I take the following extract out of my diary, written on my first night in Prilip:
“Monday, 8th, 8.30 p.m.—I am sitting up in bed in my sleeping sack, writing this in a very small room in S—— Hotel, Prilip. The room contains (besides my camp bed) a rickety chair, and a small table with my little rubber basin, a cracked mirror and my faithful tea-basket. From the café below comes a deafening chorus of Serbian soldiers. I am glad there is a good lock on the door, as someone is making a violent effort to come in, and from the fierce altercation going on between him and the boy-chambermaid, scraps of which I can understand, he is apparently under the impression that I have taken his room—I may have for all I know, but anyhow the proprietor gave it to me.

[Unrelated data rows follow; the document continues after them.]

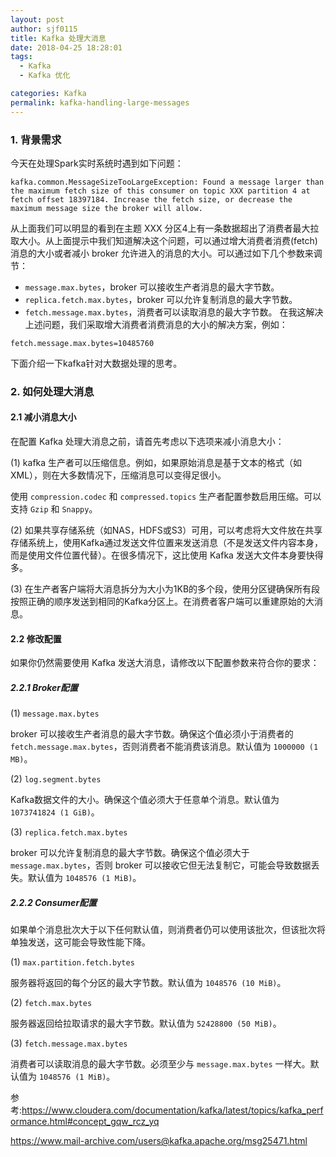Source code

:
 ```yaml
---
layout: post
author: sjf0115
title: Kafka 处理大消息
date: 2018-04-25 18:28:01
tags:
  - Kafka
  - Kafka 优化

categories: Kafka
permalink: kafka-handling-large-messages
---
```

### 1. 背景需求

今天在处理Spark实时系统时遇到如下问题：
```
kafka.common.MessageSizeTooLargeException: Found a message larger than the maximum fetch size of this consumer on topic XXX partition 4 at fetch offset 18397184. Increase the fetch size, or decrease the maximum message size the broker will allow.
```
从上面我们可以明显的看到在主题 XXX 分区4上有一条数据超出了消费者最大拉取大小。从上面提示中我们知道解决这个问题，可以通过增大消费者消费(fetch)消息的大小或者减小 broker 允许进入的消息的大小。可以通过如下几个参数来调节：
- `message.max.bytes`，broker 可以接收生产者消息的最大字节数。
- `replica.fetch.max.bytes`，broker 可以允许复制消息的最大字节数。
- `fetch.message.max.bytes`，消费者可以读取消息的最大字节数。
在我这解决上述问题，我们采取增大消费者消费消息的大小的解决方案，例如：
```
fetch.message.max.bytes=10485760
```
下面介绍一下kafka针对大数据处理的思考。

### 2. 如何处理大消息

#### 2.1 减小消息大小

在配置 Kafka 处理大消息之前，请首先考虑以下选项来减小消息大小：

(1) kafka 生产者可以压缩信息。例如，如果原始消息是基于文本的格式（如XML），则在大多数情况下，压缩消息可以变得足很小。

使用 `compression.codec` 和 `compressed.topics` 生产者配置参数启用压缩。可以支持 `Gzip` 和 `Snappy`。

(2) 如果共享存储系统（如NAS，HDFS或S3）可用，可以考虑将大文件放在共享存储系统上，使用Kafka通过发送文件位置来发送消息（不是发送文件内容本身，而是使用文件位置代替）。在很多情况下，这比使用 Kafka 发送大文件本身要快得多。

(3) 在生产者客户端将大消息拆分为大小为1KB的多个段，使用分区键确保所有段按照正确的顺序发送到相同的Kafka分区上。在消费者客户端可以重建原始的大消息。

#### 2.2 修改配置

如果你仍然需要使用 Kafka 发送大消息，请修改以下配置参数来符合你的要求：

##### 2.2.1 Broker配置

(1) `message.max.bytes`

broker 可以接收生产者消息的最大字节数。确保这个值必须小于消费者的 `fetch.message.max.bytes`，否则消费者不能消费该消息。默认值为 `1000000 (1 MB)`。

(2) `log.segment.bytes`

Kafka数据文件的大小。确保这个值必须大于任意单个消息。默认值为 `1073741824 (1 GiB)`。

(3) `replica.fetch.max.bytes`

broker 可以允许复制消息的最大字节数。确保这个值必须大于 `message.max.bytes`，否则 broker 可以接收它但无法复制它，可能会导致数据丢失。默认值为 `1048576 (1 MiB)`。

##### 2.2.2 Consumer配置

如果单个消息批次大于以下任何默认值，则消费者仍可以使用该批次，但该批次将单独发送，这可能会导致性能下降。

(1) `max.partition.fetch.bytes`

服务器将返回的每个分区的最大字节数。默认值为 `1048576 (10 MiB)`。

(2) `fetch.max.bytes`

服务器返回给拉取请求的最大字节数。默认值为 `52428800 (50 MiB)`。

(3) `fetch.message.max.bytes`

消费者可以读取消息的最大字节数。必须至少与 `message.max.bytes` 一样大。默认值为 `1048576 (1 MiB)`。


参考:https://www.cloudera.com/documentation/kafka/latest/topics/kafka_performance.html#concept_gqw_rcz_yq

https://www.mail-archive.com/users@kafka.apache.org/msg25471.html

“The view from my window is not calculated to inspire confidence either. It looks on to a stableyard full of pigs, donkeys and the most villainous-looking Turks squatting about at their supper. These, I tell myself, are the ones who will come in and cut my throat if Prilip is taken to-night, as I don’t think any responsible person in the town knows I am here. However, if I live through the night things will probably look more cheery in the morning.”

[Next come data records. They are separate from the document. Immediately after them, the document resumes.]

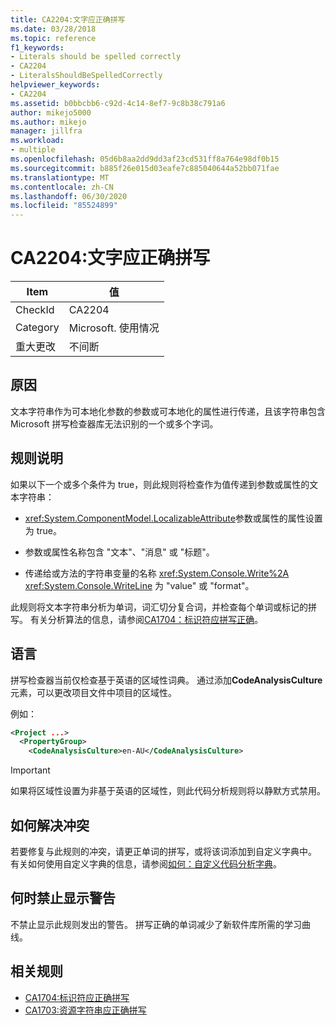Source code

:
 ```yaml
---
title: CA2204:文字应正确拼写
ms.date: 03/28/2018
ms.topic: reference
f1_keywords:
- Literals should be spelled correctly
- CA2204
- LiteralsShouldBeSpelledCorrectly
helpviewer_keywords:
- CA2204
ms.assetid: b0bbcbb6-c92d-4c14-8ef7-9c8b38c791a6
author: mikejo5000
ms.author: mikejo
manager: jillfra
ms.workload:
- multiple
ms.openlocfilehash: 05d6b8aa2dd9dd3af23cd531ff8a764e98df0b15
ms.sourcegitcommit: b885f26e015d03eafe7c885040644a52bb071fae
ms.translationtype: MT
ms.contentlocale: zh-CN
ms.lasthandoff: 06/30/2020
ms.locfileid: "85524899"
---
```

# <a name="ca2204-literals-should-be-spelled-correctly"></a>CA2204:文字应正确拼写

|Item|值|
|-|-|
|CheckId|CA2204|
|Category|Microsoft. 使用情况|
|重大更改|不间断|

## <a name="cause"></a>原因

文本字符串作为可本地化参数的参数或可本地化的属性进行传递，且该字符串包含 Microsoft 拼写检查器库无法识别的一个或多个字词。

## <a name="rule-description"></a>规则说明

如果以下一个或多个条件为 true，则此规则将检查作为值传递到参数或属性的文本字符串：

- <xref:System.ComponentModel.LocalizableAttribute>参数或属性的属性设置为 true。

- 参数或属性名称包含 "文本"、"消息" 或 "标题"。

- 传递给或方法的字符串变量的名称 <xref:System.Console.Write%2A> <xref:System.Console.WriteLine> 为 "value" 或 "format"。

此规则将文本字符串分析为单词，词汇切分复合词，并检查每个单词或标记的拼写。 有关分析算法的信息，请参阅[CA1704：标识符应拼写正确](../code-quality/ca1704.md)。

## <a name="language"></a>语言

拼写检查器当前仅检查基于英语的区域性词典。 通过添加**CodeAnalysisCulture**元素，可以更改项目文件中项目的区域性。

例如：

```xml
<Project ...>
  <PropertyGroup>
    <CodeAnalysisCulture>en-AU</CodeAnalysisCulture>
```

> [!IMPORTANT]
> 如果将区域性设置为非基于英语的区域性，则此代码分析规则将以静默方式禁用。

## <a name="how-to-fix-violations"></a>如何解决冲突

若要修复与此规则的冲突，请更正单词的拼写，或将该词添加到自定义字典中。 有关如何使用自定义字典的信息，请参阅[如何：自定义代码分析字典](../code-quality/how-to-customize-the-code-analysis-dictionary.md)。

## <a name="when-to-suppress-warnings"></a>何时禁止显示警告

不禁止显示此规则发出的警告。 拼写正确的单词减少了新软件库所需的学习曲线。

## <a name="related-rules"></a>相关规则

- [CA1704:标识符应正确拼写](../code-quality/ca1704.md)
- [CA1703:资源字符串应正确拼写](../code-quality/ca1703.md)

In the middle of the night I was awakened by another fearful racket in the passage. “That’s done it,” I thought, sitting up in bed with my electric torch in one hand and my service revolver in the other, “it’s like my rotten luck that the Bulgars should pitch on to-night to come in and sack the town.” However, a very few minutes convinced me that it was only two drunks coming up to bed, and, telling myself not to be more of a fool than nature intended, I turned over and went to sleep again.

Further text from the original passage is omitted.